A lot has happened since my post-Harvey check-in in September! I’ve actually been cooking a lot, but not so many new recipes from Ina – more like soup and casseroles for the freezer for people who are still putting their houses and their lives together. We’ve had quite a couple of months – our beloved dog Tippet died in October, and I’ve been struggling to get over a nasty chest cold since then. But it hasn’t been all bad news: the boys have adjusted amazingly well to their new school, and they are wowing their teachers in first and fourth grades. And, we took a trip that we’ve been planning since February! Neil and I traveled to Washington, D.C. for a conference he attended last winter, and as soon as we came home, we started planning a trip with the boys.


Our offices close for the week between Christmas and the New Year, and the kids are out of school, so we figured this would be as good a time as any to take a trip. Washington, D.C. seemed as good a choice as any because it’s so easy to navigate, there’s so much that interests the boys, and it’s a relatively inexpensive city. As soon as we started out, Neil said, “We need to remember this for next time!” So we’re all hoping there’s a next time. We’ve had friends who have done their lists of Disney hacks, to make a Disney vacation affordable and doable for a family. Here’s our list of D.C. hacks. Some things aren’t D.C.-specific, but I suppose they’d work for any city travel.

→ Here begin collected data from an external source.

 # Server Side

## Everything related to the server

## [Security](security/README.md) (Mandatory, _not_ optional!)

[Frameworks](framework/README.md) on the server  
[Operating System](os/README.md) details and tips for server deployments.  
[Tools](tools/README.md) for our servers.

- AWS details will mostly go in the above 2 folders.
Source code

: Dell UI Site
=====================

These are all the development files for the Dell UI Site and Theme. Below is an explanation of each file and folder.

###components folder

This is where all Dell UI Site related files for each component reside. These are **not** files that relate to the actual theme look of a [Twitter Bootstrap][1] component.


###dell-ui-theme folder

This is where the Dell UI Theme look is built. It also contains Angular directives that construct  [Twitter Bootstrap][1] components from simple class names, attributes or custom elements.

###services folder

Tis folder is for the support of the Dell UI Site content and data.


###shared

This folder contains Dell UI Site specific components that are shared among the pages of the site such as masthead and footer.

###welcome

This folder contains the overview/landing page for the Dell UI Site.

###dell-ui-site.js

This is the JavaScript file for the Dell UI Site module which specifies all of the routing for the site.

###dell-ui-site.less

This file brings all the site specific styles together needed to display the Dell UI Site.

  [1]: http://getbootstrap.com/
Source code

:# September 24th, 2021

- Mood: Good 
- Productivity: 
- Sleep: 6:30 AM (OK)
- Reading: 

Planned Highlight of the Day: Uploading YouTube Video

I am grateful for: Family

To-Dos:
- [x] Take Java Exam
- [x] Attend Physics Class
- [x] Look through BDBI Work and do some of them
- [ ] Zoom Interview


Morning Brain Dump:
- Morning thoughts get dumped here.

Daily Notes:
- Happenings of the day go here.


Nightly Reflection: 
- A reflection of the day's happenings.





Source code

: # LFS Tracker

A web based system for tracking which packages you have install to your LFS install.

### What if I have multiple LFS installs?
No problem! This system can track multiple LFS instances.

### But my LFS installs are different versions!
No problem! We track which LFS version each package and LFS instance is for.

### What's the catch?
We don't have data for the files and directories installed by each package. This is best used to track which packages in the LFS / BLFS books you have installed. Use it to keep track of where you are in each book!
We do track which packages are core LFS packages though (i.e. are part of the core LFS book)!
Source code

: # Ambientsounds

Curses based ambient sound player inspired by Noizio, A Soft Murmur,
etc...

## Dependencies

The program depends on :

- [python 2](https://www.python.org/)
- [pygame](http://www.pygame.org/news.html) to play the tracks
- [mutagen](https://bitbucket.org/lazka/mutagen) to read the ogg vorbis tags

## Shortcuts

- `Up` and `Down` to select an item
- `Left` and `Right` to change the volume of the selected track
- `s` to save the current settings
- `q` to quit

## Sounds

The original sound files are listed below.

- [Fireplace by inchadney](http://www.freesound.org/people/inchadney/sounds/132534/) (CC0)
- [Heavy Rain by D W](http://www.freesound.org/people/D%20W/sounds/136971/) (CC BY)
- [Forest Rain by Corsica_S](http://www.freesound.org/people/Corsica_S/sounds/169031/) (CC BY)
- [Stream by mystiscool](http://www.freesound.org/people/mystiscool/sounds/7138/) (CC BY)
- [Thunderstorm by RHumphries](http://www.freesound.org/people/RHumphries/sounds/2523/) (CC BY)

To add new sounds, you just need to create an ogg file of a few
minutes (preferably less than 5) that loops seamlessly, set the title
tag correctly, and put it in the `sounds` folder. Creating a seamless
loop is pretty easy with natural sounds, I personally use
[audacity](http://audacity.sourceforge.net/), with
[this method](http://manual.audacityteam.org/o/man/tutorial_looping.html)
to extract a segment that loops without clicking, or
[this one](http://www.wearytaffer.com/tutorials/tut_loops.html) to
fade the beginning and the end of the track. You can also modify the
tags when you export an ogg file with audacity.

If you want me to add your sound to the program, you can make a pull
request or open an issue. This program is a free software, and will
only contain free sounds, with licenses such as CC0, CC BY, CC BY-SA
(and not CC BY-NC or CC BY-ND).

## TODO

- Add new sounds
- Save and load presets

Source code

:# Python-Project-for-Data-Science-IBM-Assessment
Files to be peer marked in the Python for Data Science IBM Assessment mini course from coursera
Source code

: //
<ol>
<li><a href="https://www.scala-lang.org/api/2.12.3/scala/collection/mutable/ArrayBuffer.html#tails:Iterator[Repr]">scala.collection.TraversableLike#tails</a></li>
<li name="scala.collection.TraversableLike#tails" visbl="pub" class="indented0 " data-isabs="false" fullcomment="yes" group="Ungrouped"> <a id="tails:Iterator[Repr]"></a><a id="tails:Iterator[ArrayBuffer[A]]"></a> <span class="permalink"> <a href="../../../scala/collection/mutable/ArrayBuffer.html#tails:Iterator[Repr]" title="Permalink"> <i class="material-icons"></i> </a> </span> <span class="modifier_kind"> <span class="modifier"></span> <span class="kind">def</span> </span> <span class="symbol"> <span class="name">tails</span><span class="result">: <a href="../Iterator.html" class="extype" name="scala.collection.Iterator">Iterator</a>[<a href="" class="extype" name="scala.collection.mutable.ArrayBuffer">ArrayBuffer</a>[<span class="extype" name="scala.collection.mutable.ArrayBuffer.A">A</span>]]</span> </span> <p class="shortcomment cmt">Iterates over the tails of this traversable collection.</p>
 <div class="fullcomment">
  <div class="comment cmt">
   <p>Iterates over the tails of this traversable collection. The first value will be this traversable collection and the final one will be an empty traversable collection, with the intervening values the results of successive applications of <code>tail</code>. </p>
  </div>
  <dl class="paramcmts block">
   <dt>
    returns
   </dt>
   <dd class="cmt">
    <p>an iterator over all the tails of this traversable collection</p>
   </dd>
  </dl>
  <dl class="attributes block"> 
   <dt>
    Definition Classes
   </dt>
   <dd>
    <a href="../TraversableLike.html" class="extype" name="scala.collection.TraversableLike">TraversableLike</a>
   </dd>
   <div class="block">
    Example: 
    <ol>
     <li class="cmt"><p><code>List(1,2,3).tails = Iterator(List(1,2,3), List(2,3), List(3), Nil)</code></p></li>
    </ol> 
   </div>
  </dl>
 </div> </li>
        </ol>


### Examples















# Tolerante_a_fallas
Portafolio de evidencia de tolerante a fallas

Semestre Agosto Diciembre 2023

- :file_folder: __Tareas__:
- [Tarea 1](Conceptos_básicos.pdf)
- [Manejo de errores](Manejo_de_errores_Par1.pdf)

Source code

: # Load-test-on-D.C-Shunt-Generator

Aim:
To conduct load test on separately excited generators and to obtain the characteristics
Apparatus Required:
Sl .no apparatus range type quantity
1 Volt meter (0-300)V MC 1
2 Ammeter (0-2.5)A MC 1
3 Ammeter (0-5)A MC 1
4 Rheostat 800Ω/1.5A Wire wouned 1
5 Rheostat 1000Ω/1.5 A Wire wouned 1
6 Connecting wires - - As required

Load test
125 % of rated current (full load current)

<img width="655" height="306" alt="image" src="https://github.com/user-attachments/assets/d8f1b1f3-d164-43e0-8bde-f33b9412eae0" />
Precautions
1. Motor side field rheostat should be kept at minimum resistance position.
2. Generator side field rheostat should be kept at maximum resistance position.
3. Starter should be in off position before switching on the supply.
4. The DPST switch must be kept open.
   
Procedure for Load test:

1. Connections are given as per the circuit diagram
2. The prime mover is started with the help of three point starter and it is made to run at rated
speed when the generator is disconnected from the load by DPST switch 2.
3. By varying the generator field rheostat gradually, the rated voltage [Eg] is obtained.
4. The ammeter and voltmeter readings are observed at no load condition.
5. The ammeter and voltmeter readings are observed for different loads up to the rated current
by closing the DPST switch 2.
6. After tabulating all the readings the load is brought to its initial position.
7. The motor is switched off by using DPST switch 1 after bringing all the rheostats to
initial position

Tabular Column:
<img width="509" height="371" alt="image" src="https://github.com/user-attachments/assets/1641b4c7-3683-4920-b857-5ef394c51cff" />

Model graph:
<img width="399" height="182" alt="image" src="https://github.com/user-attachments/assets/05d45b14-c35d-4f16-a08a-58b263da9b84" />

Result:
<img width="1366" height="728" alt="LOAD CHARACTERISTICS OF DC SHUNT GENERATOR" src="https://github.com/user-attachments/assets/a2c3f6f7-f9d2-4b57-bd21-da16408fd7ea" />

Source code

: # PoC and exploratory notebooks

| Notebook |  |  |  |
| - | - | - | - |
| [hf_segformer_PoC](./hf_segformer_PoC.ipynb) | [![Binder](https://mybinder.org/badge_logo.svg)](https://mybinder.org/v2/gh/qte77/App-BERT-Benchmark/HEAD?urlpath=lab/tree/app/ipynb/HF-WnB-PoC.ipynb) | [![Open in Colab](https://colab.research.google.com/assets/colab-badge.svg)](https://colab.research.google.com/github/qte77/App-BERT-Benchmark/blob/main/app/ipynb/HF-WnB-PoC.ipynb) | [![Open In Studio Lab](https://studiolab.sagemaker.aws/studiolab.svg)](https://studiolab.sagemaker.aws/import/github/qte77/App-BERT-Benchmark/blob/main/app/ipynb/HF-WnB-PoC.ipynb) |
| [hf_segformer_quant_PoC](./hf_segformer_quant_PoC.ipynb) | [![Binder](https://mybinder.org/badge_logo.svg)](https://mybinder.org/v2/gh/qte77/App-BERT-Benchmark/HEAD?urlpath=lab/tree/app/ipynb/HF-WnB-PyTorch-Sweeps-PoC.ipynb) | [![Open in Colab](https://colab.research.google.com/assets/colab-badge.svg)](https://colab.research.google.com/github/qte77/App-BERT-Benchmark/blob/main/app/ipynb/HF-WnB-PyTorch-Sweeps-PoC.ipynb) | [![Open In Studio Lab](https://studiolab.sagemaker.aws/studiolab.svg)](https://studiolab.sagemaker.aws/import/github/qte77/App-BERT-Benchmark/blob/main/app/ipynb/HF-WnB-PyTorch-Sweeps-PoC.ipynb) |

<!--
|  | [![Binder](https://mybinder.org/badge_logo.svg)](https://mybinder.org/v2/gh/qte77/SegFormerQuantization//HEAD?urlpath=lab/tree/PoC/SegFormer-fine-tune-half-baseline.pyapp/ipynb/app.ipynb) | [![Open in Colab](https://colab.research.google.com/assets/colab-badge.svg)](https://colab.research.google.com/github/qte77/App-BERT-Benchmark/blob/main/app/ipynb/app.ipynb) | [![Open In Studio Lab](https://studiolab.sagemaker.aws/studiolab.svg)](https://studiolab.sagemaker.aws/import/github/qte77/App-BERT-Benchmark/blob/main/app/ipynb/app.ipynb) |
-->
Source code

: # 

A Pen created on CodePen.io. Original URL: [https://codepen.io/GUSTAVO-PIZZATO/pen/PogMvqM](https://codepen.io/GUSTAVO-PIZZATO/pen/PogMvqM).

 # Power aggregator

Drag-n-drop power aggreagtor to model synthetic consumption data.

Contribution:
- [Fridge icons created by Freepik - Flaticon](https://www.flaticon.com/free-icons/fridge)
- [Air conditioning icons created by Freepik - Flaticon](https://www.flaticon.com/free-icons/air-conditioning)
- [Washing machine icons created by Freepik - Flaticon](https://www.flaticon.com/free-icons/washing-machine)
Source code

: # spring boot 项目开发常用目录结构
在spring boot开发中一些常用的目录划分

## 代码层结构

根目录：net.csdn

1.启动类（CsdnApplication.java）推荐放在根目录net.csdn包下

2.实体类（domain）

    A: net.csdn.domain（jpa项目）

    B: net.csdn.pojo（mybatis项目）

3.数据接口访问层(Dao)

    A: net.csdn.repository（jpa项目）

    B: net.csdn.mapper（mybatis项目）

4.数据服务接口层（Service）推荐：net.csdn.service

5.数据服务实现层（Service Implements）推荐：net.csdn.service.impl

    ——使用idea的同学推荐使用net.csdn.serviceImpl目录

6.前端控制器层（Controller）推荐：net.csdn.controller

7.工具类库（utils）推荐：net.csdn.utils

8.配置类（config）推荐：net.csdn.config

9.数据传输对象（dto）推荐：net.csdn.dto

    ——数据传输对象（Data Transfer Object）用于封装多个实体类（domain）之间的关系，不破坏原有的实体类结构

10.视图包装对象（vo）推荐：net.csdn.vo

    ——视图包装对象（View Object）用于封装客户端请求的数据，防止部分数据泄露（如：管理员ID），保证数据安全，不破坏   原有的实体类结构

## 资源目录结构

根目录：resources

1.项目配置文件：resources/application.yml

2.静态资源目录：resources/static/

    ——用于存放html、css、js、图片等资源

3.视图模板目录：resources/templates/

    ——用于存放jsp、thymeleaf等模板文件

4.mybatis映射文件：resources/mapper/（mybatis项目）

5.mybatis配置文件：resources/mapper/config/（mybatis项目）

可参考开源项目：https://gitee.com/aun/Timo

  1. Find a hotel near the Metro. For the price of about a one-day car rental, we bought week-long Metro passes for the four of us. The biggest benefit of this isn’t just the rental car savings, but the parking savings and avoiding the city traffic. Even though Houston is bigger than D.C., the population density here is three times as … dense. So, the traffic can get out of hand, and parking is extremely expensive. We found a hotel somewhat close to a Metro station in Arlington. It’s a lot cheaper than hotels in the city, and we’ve only traveled by train and by foot, and so we’ve been able to budget for an entire week here. Also, the kids LOVE it, and I figure I’ve bought myself a year or two more before dementia sets in by re-learning the routes we need to take. All that being said, the $8 cab ride we took one day was the best money we spent all week. There’s something to be said about knowing when to ask for help. We also took an uber to the airport (and donated our used-just-once booster seat to the uber driver, much to his delight), and that was also worth it. By that time, I had a full-blown case of influenza, though … more on that later.
  2. If you don’t plan to uber/lyft/cab/drive your way around the city and you’re going to use the Metro and your feet for most of your travel, you’re going to want to pack light. We each packed one small suitcase for a week, which might not sound like any big thing, but we are all of us chronic over packers. Knowing we’d have to haul our stuff everywhere, though, made us think twice about what got packed and what could stay home. When you find that hotel near the metro, look for a hotel with laundry machines for guest use, or a nearby laundromat. Pack a few laundry detergent “pods” to do a load or two of laundry in the hotel. It might not feel very vacation-y, but neither does dragging half your wardrobe three blocks from the Metro stop. If you feel like splurging, I’m sure there are a lot of reliable wash-and-fold services in the city, but we figured since we’d be in by 8 pm with the kiddos anyway, we might as well do it ourselves. I packed one basic outfit: leggings, a cotton dress, and short boots. It might look like I’m wearing the same outfit in every photo, but I’m OK with that.IMG_0124
  3. Plan to eat at least one meal in the room every day. For us, breakfast made the most sense. For your family, it might make more sense to have peanut butter sandwiches on the go for lunch, or a picnic dinner in the room in the evening. We went to a grocery store (the Whole Foods off of the Foggy Bottom Metro stop – or “Foggy Butt” as Ben likes to call it – is excellent for this), and picked up fresh fruit, yogurt, and croissants. So, if your hotel doesn’t have an included breakfast, check for one with at least a mini fridge. This has saved us money, but it has also saved us the bother of bringing kids to restaurants three times a day. Our kids are great travelers, but we all need our time at “home,” and breakfast was a good way to start the day that way. That way, by the time we left the room, we were ready to go to our first attraction. Even if you don’t want to eat in the room, plan on at least one grocery trip for snacks and other essentials. In addition to the Whole Foods near the Foggy Bottom stop on the orange/silver/blue line, there’s a Trader Joe’s across the street from the Clarendon stop on the orange/silver line. Buy a roll (or two) of paper towels and a bottle of hand soap for the room. We traveled at the peak of cold and flu season, and after being with so many people all day, the last thing I wanted to do was to wash hands with the same nasty bar of hotel soap with my whole family. Hand soap. Trust me.  As long as you’re at the grocery store, pick up some fresh fruit for the room. M&Ms are super fun for the airport and one or two nights in the hotel, but you’ll all feel better if you have some fresh fruit and veggies in you. We ended up eating our entire dinner at Whole Foods at least two nights – the kids could eat pizza, Neil could eat a sandwich, and I could pick up some sushi and a salad. I added some sliced bell peppers to my salad bowl and then put them in front of the kids with their pizza, and said a prayer that the vitamin C in them would help stave off any nasty travel germs.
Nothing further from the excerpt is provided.